• _Goal of the exercise_:
State how many lines of the entries hold the string "these", and output nothing but that count.

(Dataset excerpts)
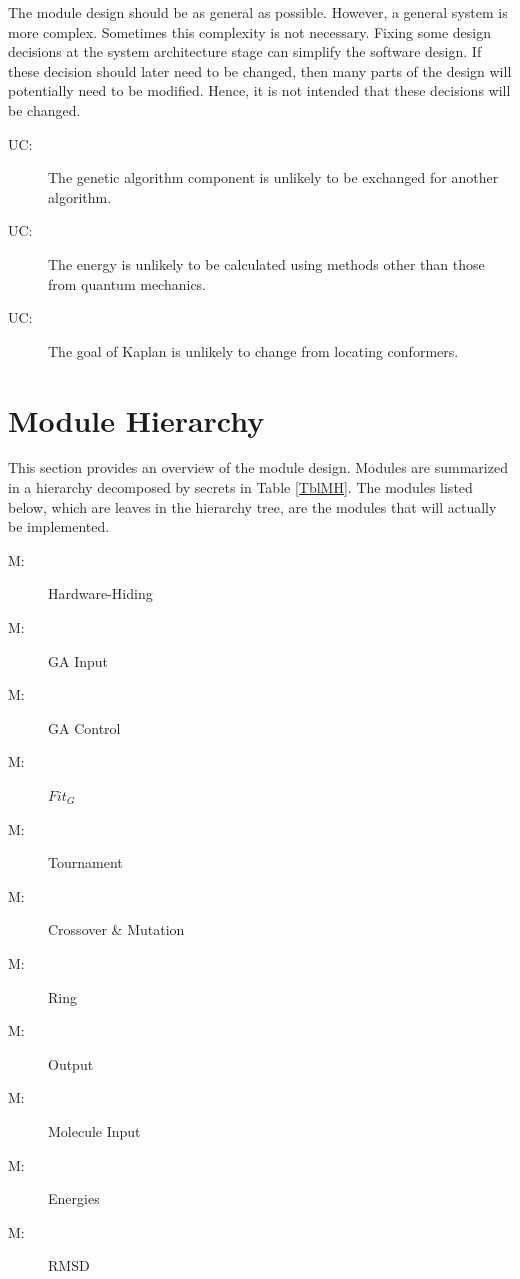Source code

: \documentclass[12pt, titlepage]{article}
\newcounter{ucnum}
\newcommand{\uctheucnum}{UC\theucnum}
\newcounter{mnum}
\newcommand{\mthemnum}{M\themnum}
\newcommand{\progname}{Kaplan} %
\begin{document}
The module design should be as general as possible. However, a general system is
more complex. Sometimes this complexity is not necessary. Fixing some design
decisions at the system architecture stage can simplify the software design. If
these decision should later need to be changed, then many parts of the design
will potentially need to be modified. Hence, it is not intended that these
decisions will be changed.

\begin{description}
\item[ \uctheucnum \label{ucGA}:] The genetic algorithm 
component is unlikely to be exchanged for another algorithm.
\item[ \uctheucnum \label{ucEnery}:] The energy is 
unlikely to be calculated using methods other than those from quantum mechanics.
\item[ \uctheucnum \label{ucgoal}:] The goal of 
\progname{} is unlikely to change from locating conformers.
\end{description}

\section{Module Hierarchy} \label{SecMH}

This section provides an overview of the module design. Modules are summarized
in a hierarchy decomposed by secrets in Table \ref{TblMH}. The modules listed
below, which are leaves in the hierarchy tree, are the modules that will
actually be implemented.

\begin{description}
\item [ \mthemnum \label{mHH}:] Hardware-Hiding
\item [ \mthemnum \label{mGAIn}:] GA Input
\item [ \mthemnum \label{mGAC}:] GA Control
\item [ \mthemnum \label{mFitg}:] $Fit_G$
\item [ \mthemnum \label{mTour}:] Tournament
\item [ \mthemnum \label{mCM}:] Crossover \& Mutation
\item [ \mthemnum \label{mRing}:] Ring
\item [ \mthemnum \label{mOut}:] Output
\item [ \mthemnum \label{mMolIn}:] Molecule Input
\item [ \mthemnum \label{mE}:] Energies
\item [ \mthemnum \label{mRMSD}:] RMSD
\end{description}
\end{document}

• _Output_:
2